A significant aim of this study is to identify and apply the appropriate information processing models, especially ANNs, for interpreting the complex data encapsulated in the physical structure of the design. These models are meticulously trained to decode and represent the nuanced aspects of the design contained within the datasets. By focusing on the parts of architectural structures, this research enhances the generation of a specific design vocabulary, addressing the limitations of current research that mainly relies on 2-D and abstract data. Our methodology stands out by harnessing real-world data, enabling the processing of 3-D model parts with ML to achieve spatial generations. Another key objective is to employ Deep Generative Models to foster the generation of alternative representations of the architectural design. This involves utilizing the trained models to generate diverse and meaningful samples that offer interpretations and insights for future generative tasks in design computing. Through this research, the aim is to contribute to the field of design computing by enhancing the understanding of how ML models can be applied in architectural contexts. This study serves as a stepping stone for future explorations into the use of ML in design computing and the development of advanced generative design systems.

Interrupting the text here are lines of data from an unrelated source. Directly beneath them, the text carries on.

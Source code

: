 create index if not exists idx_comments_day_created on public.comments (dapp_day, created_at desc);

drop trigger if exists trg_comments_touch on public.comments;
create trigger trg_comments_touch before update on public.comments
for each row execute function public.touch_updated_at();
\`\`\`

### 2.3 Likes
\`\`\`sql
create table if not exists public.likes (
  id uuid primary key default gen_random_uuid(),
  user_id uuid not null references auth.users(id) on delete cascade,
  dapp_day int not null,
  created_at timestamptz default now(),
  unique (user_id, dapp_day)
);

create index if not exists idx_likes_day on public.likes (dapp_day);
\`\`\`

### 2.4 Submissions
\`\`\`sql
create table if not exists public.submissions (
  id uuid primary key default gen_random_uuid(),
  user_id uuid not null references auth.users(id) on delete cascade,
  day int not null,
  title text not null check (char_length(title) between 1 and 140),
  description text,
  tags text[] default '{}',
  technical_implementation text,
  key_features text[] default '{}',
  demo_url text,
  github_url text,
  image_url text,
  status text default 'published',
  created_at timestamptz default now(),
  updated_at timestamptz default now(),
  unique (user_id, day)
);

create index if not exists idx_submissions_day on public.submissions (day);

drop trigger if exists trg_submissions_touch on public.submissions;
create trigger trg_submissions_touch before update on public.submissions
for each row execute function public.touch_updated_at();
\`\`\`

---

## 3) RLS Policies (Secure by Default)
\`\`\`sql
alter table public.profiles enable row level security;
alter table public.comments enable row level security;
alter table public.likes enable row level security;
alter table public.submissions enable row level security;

Case study: application in architectural design
The approach underlying this descriptive research is experienced in a project. This project creates a platform for the study to be tested and examined qualitatively in a chosen context by the use of 3-D Deep Generative Models and the use of datasets in various forms as mesh models and point cloud models. The data collection for the project is conducted from primary sources of the chosen context, The Faculty of Architecture at Middle East Technical University (METU). Original drawings of the chosen context are provided by the METU Directorate of Construction and Technical Services. The LiDAR Scanner model was developed by the Photogrammetry Laboratory of the Faculty of Architecture at METU, and mesh models are our own production. The stages of the project are described in the workflow diagram in Figure 1.

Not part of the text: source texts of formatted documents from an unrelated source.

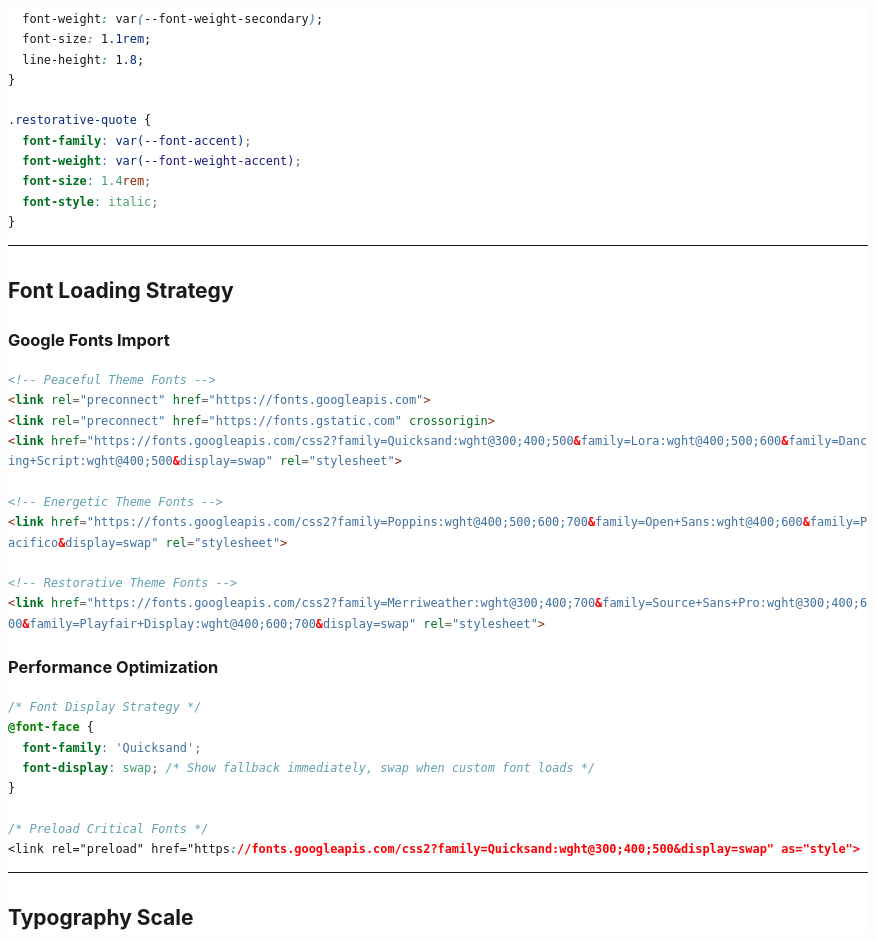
 ```css
  font-weight: var(--font-weight-secondary);
  font-size: 1.1rem;
  line-height: 1.8;
}

.restorative-quote {
  font-family: var(--font-accent);
  font-weight: var(--font-weight-accent);
  font-size: 1.4rem;
  font-style: italic;
}
```

---

## Font Loading Strategy

### Google Fonts Import
```html
<!-- Peaceful Theme Fonts -->
<link rel="preconnect" href="https://fonts.googleapis.com">
<link rel="preconnect" href="https://fonts.gstatic.com" crossorigin>
<link href="https://fonts.googleapis.com/css2?family=Quicksand:wght@300;400;500&family=Lora:wght@400;500;600&family=Dancing+Script:wght@400;500&display=swap" rel="stylesheet">

<!-- Energetic Theme Fonts -->
<link href="https://fonts.googleapis.com/css2?family=Poppins:wght@400;500;600;700&family=Open+Sans:wght@400;600&family=Pacifico&display=swap" rel="stylesheet">

<!-- Restorative Theme Fonts -->
<link href="https://fonts.googleapis.com/css2?family=Merriweather:wght@300;400;700&family=Source+Sans+Pro:wght@300;400;600&family=Playfair+Display:wght@400;600;700&display=swap" rel="stylesheet">
```

### Performance Optimization
```css
/* Font Display Strategy */
@font-face {
  font-family: 'Quicksand';
  font-display: swap; /* Show fallback immediately, swap when custom font loads */
}

/* Preload Critical Fonts */
<link rel="preload" href="https://fonts.googleapis.com/css2?family=Quicksand:wght@300;400;500&display=swap" as="style">
```

---

## Typography Scale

Figure 1. Workflow diagram.
Conceptual framework
This research experiments to process design context with ML using point cloud data directly obtained from the physical environment. In order to analyze the design character in the 3-D contexts and to investigate its use for alternative representations through ML, a 3-D model is deconstructed and processed. Then the new 3-D models produced by the ML model are examined. Different combinations of design elements are selected, and spatial parts are analyzed through 3-D deep learning algorithms. For this purpose, the ML model is trained by using 3-D parts of the design system to analyze the information about the features of the whole system encoded in the parts. Later, a generative model is used to produce new samples reflecting a design representation.
Contextual analysis
The specific architectural form and level of complexity chosen for this study are critical in demonstrating the capabilities of 3-D deep generative models. The METU, selected as the primary case, exemplifies a structure with meaningful and repetitive combinations of design elements, exhibiting a strong and distinctive architectural character. This particular case was chosen not only for its architectural significance but also for its diverse array of design elements that represent a challenging and insightful subject for analysis.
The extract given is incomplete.